Tuesday, April 15th, 2008

Do It YourselfThis question on restoring the original version of a photo edited in iPhoto came in via email from Annie…

I got an iMac two weeks ago and I’m in the learning stages. I am using iPhoto and over-edited a picture and made it worse. I want to go back to the original picture and start over, but I cannot find the procedure.

If you are just starting out… iPhoto ’08 makes it impossible to do harm to your original photos as all the editing is ‘nondestructive’… in other words you can always revert back to the original no matter how much damage you’ve done.

From within iPhoto, simply click the PHOTOS menu and select REVERT TO ORIGINAL down at the bottom. This method will work even after you’ve closed and re-opened iPhoto.
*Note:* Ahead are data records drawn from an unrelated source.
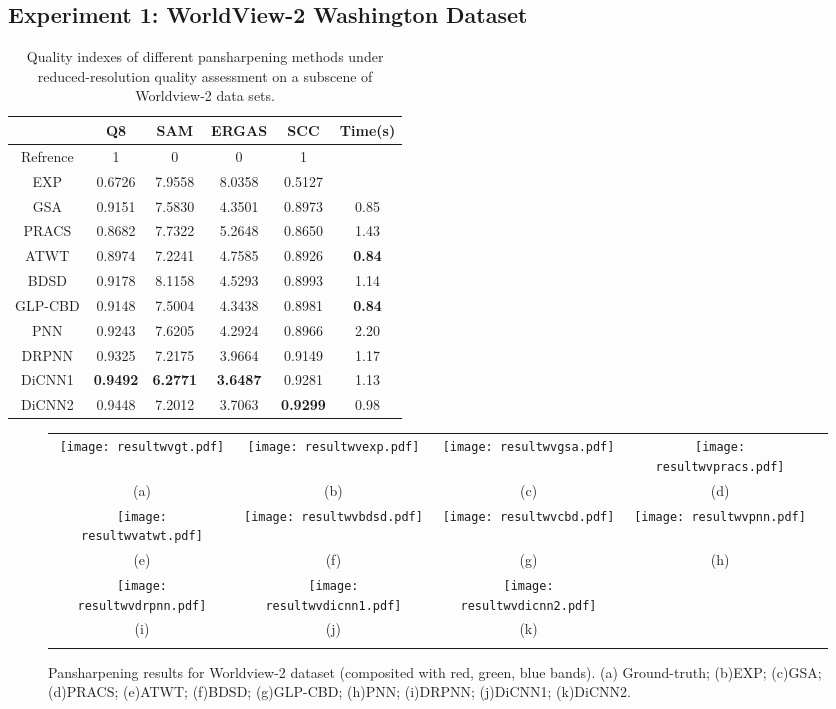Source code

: \documentclass[journal]{IEEEtran}
\begin{document}
\subsection{Experiment 1: WorldView-2 Washington Dataset}
\begin{table}[htp]
\small
\caption{Quality indexes of different pansharpening methods under reduced-resolution quality assessment on a  subscene of Worldview-2 data sets.}
\centering
\begin{tabular}{c|ccccc}
\hline
{}&Q8&SAM& ERGAS &SCC&Time(s)\\
\hline
Refrence&1 &0 &0 &1&{}\\
\hline
EXP&0.6726 &7.9558 &8.0358 &0.5127 &{}\\
\hline
\hline
GSA&0.9151 &7.5830 &4.3501 &0.8973 &0.85\\
\hline
PRACS&0.8682 &7.7322 &5.2648 &0.8650 &1.43\\
\hline
ATWT&0.8974 &7.2241 &4.7585 &0.8926 &\textbf{0.84}\\
\hline
BDSD&0.9178 &8.1158 &4.5293 &0.8993 &1.14\\
\hline
GLP-CBD&0.9148 &7.5004 &4.3438 &0.8981 &\textbf{0.84}\\
\hline
\hline
PNN &0.9243 &7.6205 &4.2924 &0.8966&2.20\\
\hline
DRPNN &0.9325 &7.2175 &3.9664 &0.9149 &1.17\\
\hline
DiCNN1 &\textbf{0.9492} &\textbf{6.2771} &\textbf{3.6487} &0.9281 &1.13\\
\hline
DiCNN2 &0.9448 &7.2012 &3.7063 &\textbf{0.9299}&0.98\\
\hline
\end{tabular}
\label{table:qualitywv}
\end{table}

\begin{figure*}[t]\scriptsize
\centering
  \begin{tabular}{ccccc}
\texttt{[image: resultwvgt.pdf]} &
\texttt{[image: resultwvexp.pdf]} &
\texttt{[image: resultwvgsa.pdf]} &
\texttt{[image: resultwvpracs.pdf]} \\
(a) & (b) & (c) &(d) \\
\texttt{[image: resultwvatwt.pdf]} &
\texttt{[image: resultwvbdsd.pdf]} &
\texttt{[image: resultwvcbd.pdf]} &
\texttt{[image: resultwvpnn.pdf]} \\
(e) & (f) & (g) &(h)  \\
\texttt{[image: resultwvdrpnn.pdf]} &
\texttt{[image: resultwvdicnn1.pdf]} &
\texttt{[image: resultwvdicnn2.pdf]} \\
(i) &(j) & (k)  \\
\\
\end{tabular}
\caption{Pansharpening results for Worldview-2 dataset (composited with red, green, blue bands). (a) Ground-truth; (b)EXP; (c)GSA; (d)PRACS; (e)ATWT; (f)BDSD; (g)GLP-CBD; (h)PNN; (i)DRPNN; (j)DiCNN1; (k)DiCNN2.}
\label{figure:reducewv2}
\end{figure*}
\end{document}
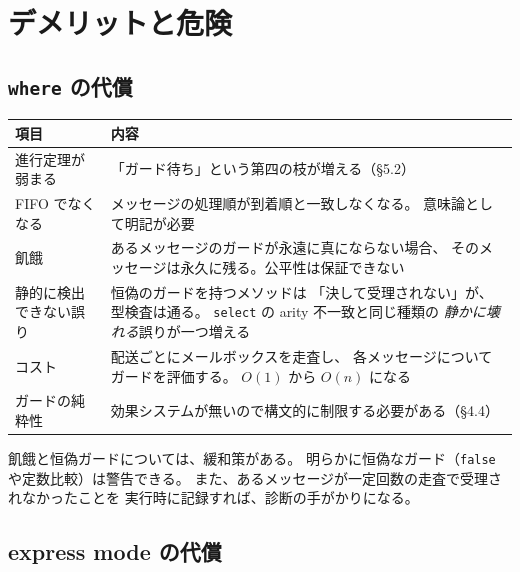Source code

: \documentclass[11pt,a4paper]{ltjsarticle}
\theoremstyle{remark}
\begin{document}
\section{デメリットと危険}

\subsection{\texttt{where} の代償}

\begin{center}
\small
\begin{tabular}{@{}lp{8.8cm}@{}}
\toprule
項目 & 内容 \\
\midrule
進行定理が弱まる & 「ガード待ち」という第四の枝が増える（\S 5.2） \\
FIFO でなくなる & メッセージの処理順が到着順と一致しなくなる。
  意味論として明記が必要 \\
飢餓 & あるメッセージのガードが永遠に真にならない場合、
  そのメッセージは永久に残る。公平性は保証できない \\
静的に検出できない誤り & 恒偽のガードを持つメソッドは
  「決して受理されない」が、型検査は通る。
  \texttt{select} の arity 不一致と同じ種類の
  \emph{静かに壊れる}誤りが一つ増える \\
コスト & 配送ごとにメールボックスを走査し、
  各メッセージについてガードを評価する。
  $O(1)$ から $O(n)$ になる \\
ガードの純粋性 & 効果システムが無いので構文的に制限する必要がある（\S 4.4）\\
\bottomrule
\end{tabular}
\end{center}

飢餓と恒偽ガードについては、緩和策がある。
明らかに恒偽なガード（\texttt{false} や定数比較）は警告できる。
また、あるメッセージが一定回数の走査で受理されなかったことを
実行時に記録すれば、診断の手がかりになる。

\subsection{express mode の代償}
\end{document}
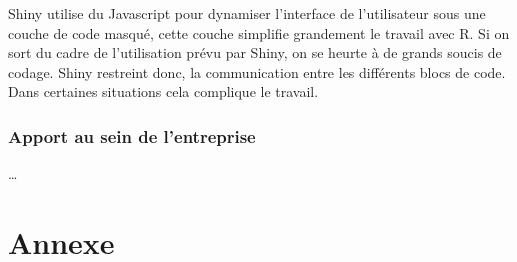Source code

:\documentclass[]{report}
\begin{document}
Shiny utilise du Javascript pour dynamiser l'interface de l'utilisateur
sous une couche de code masqué, cette couche simplifie grandement le
travail avec R. Si on sort du cadre de l'utilisation prévu par Shiny, on
se heurte à de grands soucis de codage. Shiny restreint donc, la
communication entre les différents blocs de code. Dans certaines
situations cela complique le travail.

\subsection{Apport au sein de
l'entreprise}\label{apport-au-sein-de-lentreprise}

\ldots{}

\chapter{Annexe}\label{annexe}
\end{document}
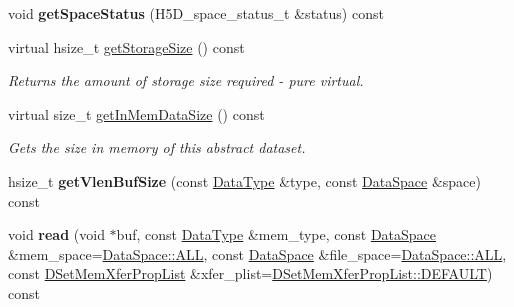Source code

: \begin{DoxyCompactItemize}
\mbox{\label{class_h5_1_1_data_set_a958910ebece0c91ea715fa39bad09968}} 
void {\bfseries get\+Space\+Status} (H5\+D\+\_\+space\+\_\+status\+\_\+t \&status) const
\item 
\mbox{\label{class_h5_1_1_data_set_a7ef2ec029595abb0966cc3702466438c}} 
virtual hsize\+\_\+t \hyperlink{class_h5_1_1_data_set_a7ef2ec029595abb0966cc3702466438c}{get\+Storage\+Size} () const
\begin{DoxyCompactList}\small\item\em Returns the amount of storage size required -\/ pure virtual. \end{DoxyCompactList}\item 
\mbox{\label{class_h5_1_1_data_set_a8e1bb560e3e48dfdea3a1a96a433025e}} 
virtual size\+\_\+t \hyperlink{class_h5_1_1_data_set_a8e1bb560e3e48dfdea3a1a96a433025e}{get\+In\+Mem\+Data\+Size} () const
\begin{DoxyCompactList}\small\item\em Gets the size in memory of this abstract dataset. \end{DoxyCompactList}\item 
\mbox{\label{class_h5_1_1_data_set_a24dd2b5841d77973604190bd2d57d458}} 
hsize\+\_\+t {\bfseries get\+Vlen\+Buf\+Size} (const \hyperlink{class_h5_1_1_data_type}{Data\+Type} \&type, const \hyperlink{class_h5_1_1_data_space}{Data\+Space} \&space) const
\item 
\mbox{\label{class_h5_1_1_data_set_ae6f3866fcdc8eb6c7fbd2f6c31927616}} 
void {\bfseries read} (void $\ast$buf, const \hyperlink{class_h5_1_1_data_type}{Data\+Type} \&mem\+\_\+type, const \hyperlink{class_h5_1_1_data_space}{Data\+Space} \&mem\+\_\+space=\hyperlink{class_h5_1_1_data_space_ae8a22405edd631eb923a327d39462ff2}{Data\+Space\+::\+A\+LL}, const \hyperlink{class_h5_1_1_data_space}{Data\+Space} \&file\+\_\+space=\hyperlink{class_h5_1_1_data_space_ae8a22405edd631eb923a327d39462ff2}{Data\+Space\+::\+A\+LL}, const \hyperlink{class_h5_1_1_d_set_mem_xfer_prop_list}{D\+Set\+Mem\+Xfer\+Prop\+List} \&xfer\+\_\+plist=\hyperlink{class_h5_1_1_d_set_mem_xfer_prop_list_ae69bf0ec7bccd4bb793ffe1ff770d8c4}{D\+Set\+Mem\+Xfer\+Prop\+List\+::\+D\+E\+F\+A\+U\+LT}) const
\item 

\end{DoxyCompactItemize}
A couple things to keep in mind though;

  • For photos imported to earlier versions of iPhoto and never edited, nondestructive editing WILL apply in iPhoto ’08.
  • However, for photos imported to earlier versions and edited either in iPhoto or in a separate application such as Photoshop, nondestructive editing DOES NOT apply. To use nondestructive editing on these photos, you must undo all the edits to date by doing one of the following:
    • Reverting to the original photo
    • Reimporting the originals from outside iPhoto
  • Nondestructive editing also does not apply to photos imported to iPhoto ’08 but edited in a separate application.

So happy editing. Move bravely forward with no fear in your heart.